I'm a little interested in this recording. I didn't know that Hollyday got back to recording in 2018. I thought he had retired from the scene entirely.

That he just turned 50 makes me feel pretty damn old. :)

Posted (edited)

I wonder if he still sounds like Jackie McLean? Ill have to listen. 

Added: That's not really a criticism. I enjoyed his Novus recordings. There was one - cant recall the name that I thought was really quite good. 

Here it is:

 See the source image

Edited by John Tapscott
Posted
5 hours ago, bresna said:

I'm a little interested in this recording. I didn't know that Hollyday got back to recording in 2018. I thought he had retired from the scene entirely.

That he just turned 50 makes me feel pretty damn old. :)

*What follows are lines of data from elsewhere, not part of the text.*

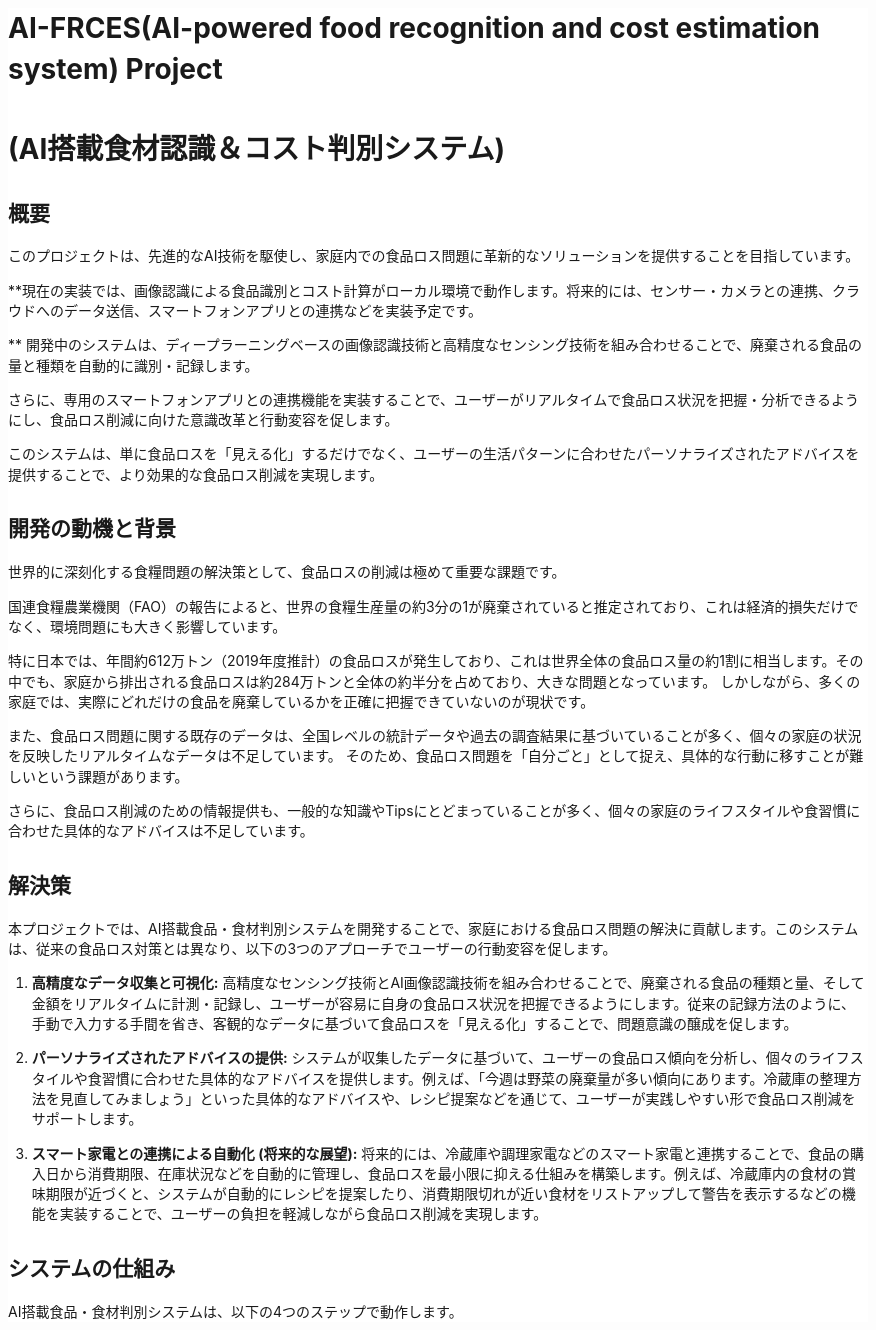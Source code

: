 # AI-FRCES(AI-powered food recognition and cost estimation system) Project
# (AI搭載食材認識＆コスト判別システム)

## 概要

このプロジェクトは、先進的なAI技術を駆使し、家庭内での食品ロス問題に革新的なソリューションを提供することを目指しています。

**現在の実装では、画像認識による食品識別とコスト計算がローカル環境で動作します。将来的には、センサー・カメラとの連携、クラウドへのデータ送信、スマートフォンアプリとの連携などを実装予定です。

** 開発中のシステムは、ディープラーニングベースの画像認識技術と高精度なセンシング技術を組み合わせることで、廃棄される食品の量と種類を自動的に識別・記録します。

さらに、専用のスマートフォンアプリとの連携機能を実装することで、ユーザーがリアルタイムで食品ロス状況を把握・分析できるようにし、食品ロス削減に向けた意識改革と行動変容を促します。

このシステムは、単に食品ロスを「見える化」するだけでなく、ユーザーの生活パターンに合わせたパーソナライズされたアドバイスを提供することで、より効果的な食品ロス削減を実現します。


## 開発の動機と背景

世界的に深刻化する食糧問題の解決策として、食品ロスの削減は極めて重要な課題です。

国連食糧農業機関（FAO）の報告によると、世界の食糧生産量の約3分の1が廃棄されていると推定されており、これは経済的損失だけでなく、環境問題にも大きく影響しています。

特に日本では、年間約612万トン（2019年度推計）の食品ロスが発生しており、これは世界全体の食品ロス量の約1割に相当します。その中でも、家庭から排出される食品ロスは約284万トンと全体の約半分を占めており、大きな問題となっています。
しかしながら、多くの家庭では、実際にどれだけの食品を廃棄しているかを正確に把握できていないのが現状です。

また、食品ロス問題に関する既存のデータは、全国レベルの統計データや過去の調査結果に基づいていることが多く、個々の家庭の状況を反映したリアルタイムなデータは不足しています。
そのため、食品ロス問題を「自分ごと」として捉え、具体的な行動に移すことが難しいという課題があります。

さらに、食品ロス削減のための情報提供も、一般的な知識やTipsにとどまっていることが多く、個々の家庭のライフスタイルや食習慣に合わせた具体的なアドバイスは不足しています。


## 解決策

本プロジェクトでは、AI搭載食品・食材判別システムを開発することで、家庭における食品ロス問題の解決に貢献します。このシステムは、従来の食品ロス対策とは異なり、以下の3つのアプローチでユーザーの行動変容を促します。

1. **高精度なデータ収集と可視化:**  高精度なセンシング技術とAI画像認識技術を組み合わせることで、廃棄される食品の種類と量、そして金額をリアルタイムに計測・記録し、ユーザーが容易に自身の食品ロス状況を把握できるようにします。従来の記録方法のように、手動で入力する手間を省き、客観的なデータに基づいて食品ロスを「見える化」することで、問題意識の醸成を促します。

2. **パーソナライズされたアドバイスの提供:**  システムが収集したデータに基づいて、ユーザーの食品ロス傾向を分析し、個々のライフスタイルや食習慣に合わせた具体的なアドバイスを提供します。例えば、「今週は野菜の廃棄量が多い傾向にあります。冷蔵庫の整理方法を見直してみましょう」といった具体的なアドバイスや、レシピ提案などを通じて、ユーザーが実践しやすい形で食品ロス削減をサポートします。

3. **スマート家電との連携による自動化 (将来的な展望):**  将来的には、冷蔵庫や調理家電などのスマート家電と連携することで、食品の購入日から消費期限、在庫状況などを自動的に管理し、食品ロスを最小限に抑える仕組みを構築します。例えば、冷蔵庫内の食材の賞味期限が近づくと、システムが自動的にレシピを提案したり、消費期限切れが近い食材をリストアップして警告を表示するなどの機能を実装することで、ユーザーの負担を軽減しながら食品ロス削減を実現します。



## システムの仕組み

AI搭載食品・食材判別システムは、以下の4つのステップで動作します。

Ditto! It seems like he just released those Novus albums a "few" years ago! I am interested in the new ones, but he's fifty? Damn!

 

 

 

gregmo

Posted

I remember introducing Christopher Hollyday at a local concert circa 1988 or 1989. He was a great technician, but he burned out the audience playing too much uptempo stuff, he didn't grasp how to pace a set. The pianist was a fellow teenager, Brad Mehldau. He made a bigger impession on me that night.

I've heard both of Hollyday's recent comeback recordings and he merits hearing.

Posted
11 hours ago, Ken Dryden said:

I remember introducing Christopher Hollyday at a local concert circa 1988 or 1989. He was a great technician, but he burned out the audience playing too much uptempo stuff, he didn't grasp how to pace a set. The pianist was a fellow teenager, Brad Mehldau. He made a bigger impession on me that night.

I've heard both of Hollyday's recent comeback recordings and he merits hearing.

I recall seeing Hollyday live and him burning through tune after tune as well. He really cooked and back then, I probably enjoyed it a lot. I was not as into ballad playing live then, especially when the ballad moved to a bass solo. Actually, I'm still not huge fan of bass solos even in uptempo tunes. Ha ha ha.

Strangely enough, I didn't even keep any of his Novus CDs in my collection. I know I had a couple at one point, but where they went is lost to me.

Posted

I remember when he had his moment back then. I also recall sampling at least one and maybe more than one at Sally's Place in Westport CT. I found it completely underwhelming, one uptempo track after another, no variation though I am sure there was a ballad in there somewhere - which he probably took uptempo once he played the theme. :rolleyes:

I also seem to recall a sense that the recording had that early digital vibe that was too clean and for lack of a better term, sharp sounding (ironic given the comparisons to McLean) in such a way that it would grow even more wearisome than his soloing over the course of an entire record.

So, you know, it would take a lot for me to consider his newest recordings but maybe he's grown out of the spotlight?

Posted

I received a copy of this a while back. I had not paid much attention to Hollyday when he first came on the scene so I did not have any significant expectations either way. My recollection of the couple of times I listened is that it is a solid recording.